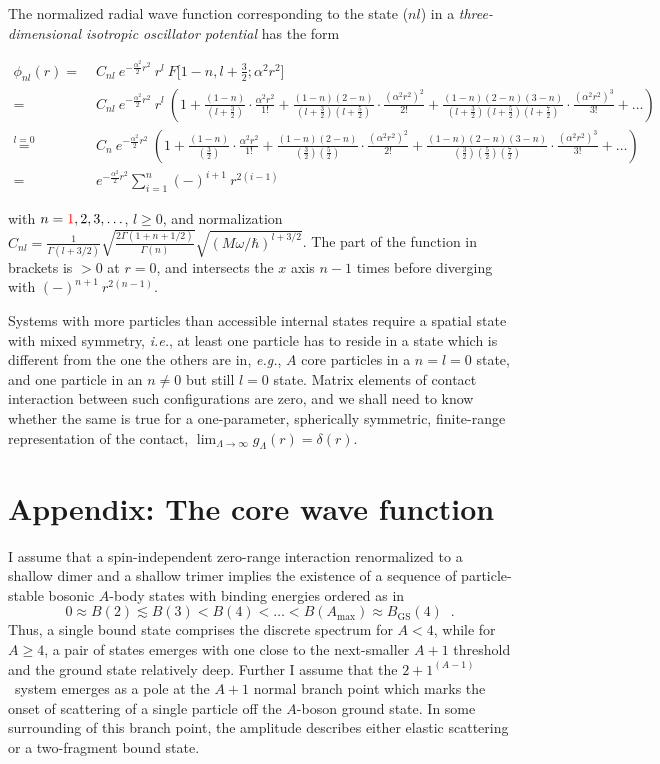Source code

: \documentclass
[aps,nofootinbib,prl,showpacs,twocolumn,groupedaddress,superscriptaddress]
{revtex4}
\newcommand{\red}[1]{\textcolor{red}{#1}}
\newcommand{\la}{\label}
\newcommand{\be}{\begin{equation}}
\newcommand{\ee}{\end{equation}}
\newcommand{\eg}{\textit{e.g.}\;}
\newcommand{\ie}{\textit{i.e.}\;}
\newcommand{\abb}{\ensuremath{2\!+\!1^{(A-1)}}}
\begin{document}
The normalized radial wave function corresponding to the state ($nl$) in a 
{\it three-dimensional isotropic oscillator potential} has the form
\begin{widetext}
\begin{align*}
\phi_{nl}(r)=&\;C_{nl}~e^{-\frac{\alpha^2}{2}r^2}~r^l~F\big[1-n,l+\frac{3}{2};\alpha^2r^2\big]\\
=&\;C_{nl}~e^{-\frac{\alpha^2}{2}r^2}~r^l~
\left(1+\frac{(1-n)}{(l+\frac{3}{2})}\cdot\frac{\alpha^2r^2}{1!}
+\frac{(1-n)(2-n)}{(l+\frac{3}{2})(l+\frac{5}{2})}\cdot\frac{(\alpha^2r^2)^2}{2!}
+\frac{(1-n)(2-n)(3-n)}{(l+\frac{3}{2})(l+\frac{5}{2})(l+\frac{7}{2})}\cdot\frac{(\alpha^2r^2)^3}{3!}+\ldots\right)\\
\stackrel{l=0}{=}&\;C_{n}~e^{-\frac{\alpha^2}{2}r^2}~
\left(1+\frac{(1-n)}{(\frac{3}{2})}\cdot\frac{\alpha^2r^2}{1!}
+\frac{(1-n)(2-n)}{(\frac{3}{2})(\frac{5}{2})}\cdot\frac{(\alpha^2r^2)^2}{2!}
+\frac{(1-n)(2-n)(3-n)}{(\frac{3}{2})(\frac{5}{2})(\frac{7}{2})}\cdot\frac{(\alpha^2r^2)^3}{3!}+\ldots\right)\\
=&\;e^{-\frac{\alpha^2}{2}r^2}\sum_{i=1}^n(-)^{i+1}~r^{2(i-1)}
\end{align*}
\end{widetext}
with $n=\red{1},2,3,\ldots$, $l\geq 0$, and normalization $C_{nl}=\frac{1}{\Gamma(l+3/2)}\sqrt{\frac{2\Gamma(1+n+1/2)}{\Gamma(n)}}\sqrt{(M\omega/\hbar)^{l+3/2}}$. The part of the function in brackets
is $>0$ at $r=0$, and intersects the $x$ axis $n-1$ times before diverging with $(-)^{n+1}~r^{2(n-1)}$.

Systems with more particles than accessible internal states require a spatial state with mixed symmetry, \ie, at least one
particle has to reside in a state which is different from the one the others are in, \eg, $A$ core particles in a
$n=l=0$ state, and one particle in an $n\neq0$ but still $l=0$ state. Matrix elements of contact interaction between
such configurations are zero, and we shall need to know whether the same is true for a one-parameter, spherically symmetric,
finite-range representation of the contact, $\lim_{\Lambda\to\infty}g_\Lambda(r)=\delta(r)$. 



\section{Appendix: The core wave function}
I assume that a spin-independent zero-range interaction renormalized to a shallow dimer and a shallow trimer
implies the existence of a sequence of particle-stable bosonic $A$-body states with binding energies
ordered as in
\be\la{eq:be_ordering}
0\approx B(2)\lesssim B(3)<B(4)<\ldots<B(A_\text{max})\approx B_\text{GS}(4)\;\;.
\ee
Thus, a single bound state comprises the discrete spectrum for $A<4$, while for $A\geq 4$, a pair of states emerges
with one close to the next-smaller $A+1$ threshold and the ground state relatively deep.
Further I assume that the \abb~system emerges as a pole at the $A+1$ normal branch point which marks the onset of
scattering of a single particle off the $A$-boson ground state. In some surrounding of this branch point, the amplitude
describes either elastic scattering or a two-fragment bound state. 
\end{document}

☆ ☆ ☆

** Assigned task **
Every line containing the string "bound" should be pulled from the listing and copied.

** Solution **
Thus, a single bound state comprises the discrete spectrum for $A<4$, while for $A\geq 4$, a pair of states emerges
describes either elastic scattering or a two-fragment bound state. 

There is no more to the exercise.